As Princeton economist Uwe Reinhardt wrote in his Times some week ago, the Republican plan would likely "shift an ever-larger share of the total health spending on Medicare beneficiaries from the books of government to the household budgets of these beneficiaries."
Perhaps it goes without saying, but this would almost surely put decent health insurance beyond the reach of many seniors. If you want to game this out, the most likely outcome of the Republican proposal is that private insurers would start offering radically scaled back benefit plans in order to cater to the market of moderately low-income seniors. They'd end up with the equivalent of junk insurance, or something close to it, and facing huge medical bills that forced them either to skip care or undergo severe financial hardship. This is basically the situation that existed in the 1950s and 1960s, before Medicare came along.

That was a really free market solution. It didn't work at all! So we created Medicare.

Meanwhile, we do use some form of what Brooks would describe as heavy-handed government bureaucracy in every other advanced country. And every other advanced country spends far less on health care than we do, and they're so happy with their systems that even conservatives support them wholeheartedly.

Again, Obama's plan isn't exactly like any particular foreign country's system.
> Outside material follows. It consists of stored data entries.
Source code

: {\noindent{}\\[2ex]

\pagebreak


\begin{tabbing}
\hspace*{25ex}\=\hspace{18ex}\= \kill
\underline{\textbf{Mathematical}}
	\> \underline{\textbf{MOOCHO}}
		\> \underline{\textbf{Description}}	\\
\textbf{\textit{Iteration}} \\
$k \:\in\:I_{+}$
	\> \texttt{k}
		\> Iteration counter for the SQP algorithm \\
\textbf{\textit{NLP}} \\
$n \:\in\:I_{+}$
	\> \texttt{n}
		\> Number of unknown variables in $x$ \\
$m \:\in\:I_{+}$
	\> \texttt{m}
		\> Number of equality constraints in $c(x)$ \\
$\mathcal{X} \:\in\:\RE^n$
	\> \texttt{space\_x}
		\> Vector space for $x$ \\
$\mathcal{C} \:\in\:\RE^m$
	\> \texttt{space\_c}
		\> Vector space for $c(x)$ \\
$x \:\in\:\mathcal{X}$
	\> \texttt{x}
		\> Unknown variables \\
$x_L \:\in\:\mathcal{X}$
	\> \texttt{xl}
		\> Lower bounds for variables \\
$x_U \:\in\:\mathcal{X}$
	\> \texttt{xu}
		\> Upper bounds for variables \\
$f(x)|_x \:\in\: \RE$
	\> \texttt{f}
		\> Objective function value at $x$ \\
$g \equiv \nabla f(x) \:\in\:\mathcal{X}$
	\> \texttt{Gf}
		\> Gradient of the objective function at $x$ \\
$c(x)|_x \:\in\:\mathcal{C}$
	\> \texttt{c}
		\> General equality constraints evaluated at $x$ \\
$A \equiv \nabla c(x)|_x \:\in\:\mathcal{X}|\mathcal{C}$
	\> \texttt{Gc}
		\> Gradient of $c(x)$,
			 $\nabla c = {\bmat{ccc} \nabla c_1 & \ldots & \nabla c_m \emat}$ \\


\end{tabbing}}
But it does move us in the direction of more government influence, and given that every other advanced country has both more government control and more cost-effective health care, this does seem like a reason to believe it might work.

Indeed, for a Burkean like Brooks, you would think that the international comparison might put some weight on the value of government involvement, wouldn't it? When every other advanced country has government-directed universal health care and it works better than ours, is putting all our chips on a radical market-based plan really the Burkean way to approach the problem?